Your instructions:
Copy out every line of the data where the word "frac" is found.

Given entries START

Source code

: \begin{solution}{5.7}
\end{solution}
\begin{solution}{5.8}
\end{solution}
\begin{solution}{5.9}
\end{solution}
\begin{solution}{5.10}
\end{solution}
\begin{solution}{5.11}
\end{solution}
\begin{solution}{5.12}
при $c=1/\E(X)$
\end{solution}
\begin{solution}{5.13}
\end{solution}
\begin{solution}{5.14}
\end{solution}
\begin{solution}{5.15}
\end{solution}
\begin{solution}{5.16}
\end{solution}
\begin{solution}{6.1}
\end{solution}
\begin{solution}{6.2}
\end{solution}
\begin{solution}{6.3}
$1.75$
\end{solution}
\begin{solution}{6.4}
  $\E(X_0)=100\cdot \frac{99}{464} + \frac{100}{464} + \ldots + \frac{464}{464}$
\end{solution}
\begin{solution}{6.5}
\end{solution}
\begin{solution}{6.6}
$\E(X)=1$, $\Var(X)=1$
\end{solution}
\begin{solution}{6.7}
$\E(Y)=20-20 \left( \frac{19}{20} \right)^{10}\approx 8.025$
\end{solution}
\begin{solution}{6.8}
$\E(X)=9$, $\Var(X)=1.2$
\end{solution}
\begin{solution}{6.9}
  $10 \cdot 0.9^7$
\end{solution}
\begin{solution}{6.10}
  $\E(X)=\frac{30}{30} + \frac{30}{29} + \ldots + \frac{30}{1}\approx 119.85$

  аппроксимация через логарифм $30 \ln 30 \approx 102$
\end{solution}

Given entries END

Task solution:
  $\E(X_0)=100\cdot \frac{99}{464} + \frac{100}{464} + \ldots + \frac{464}{464}$
$\E(Y)=20-20 \left( \frac{19}{20} \right)^{10}\approx 8.025$
  $\E(X)=\frac{30}{30} + \frac{30}{29} + \ldots + \frac{30}{1}\approx 119.85$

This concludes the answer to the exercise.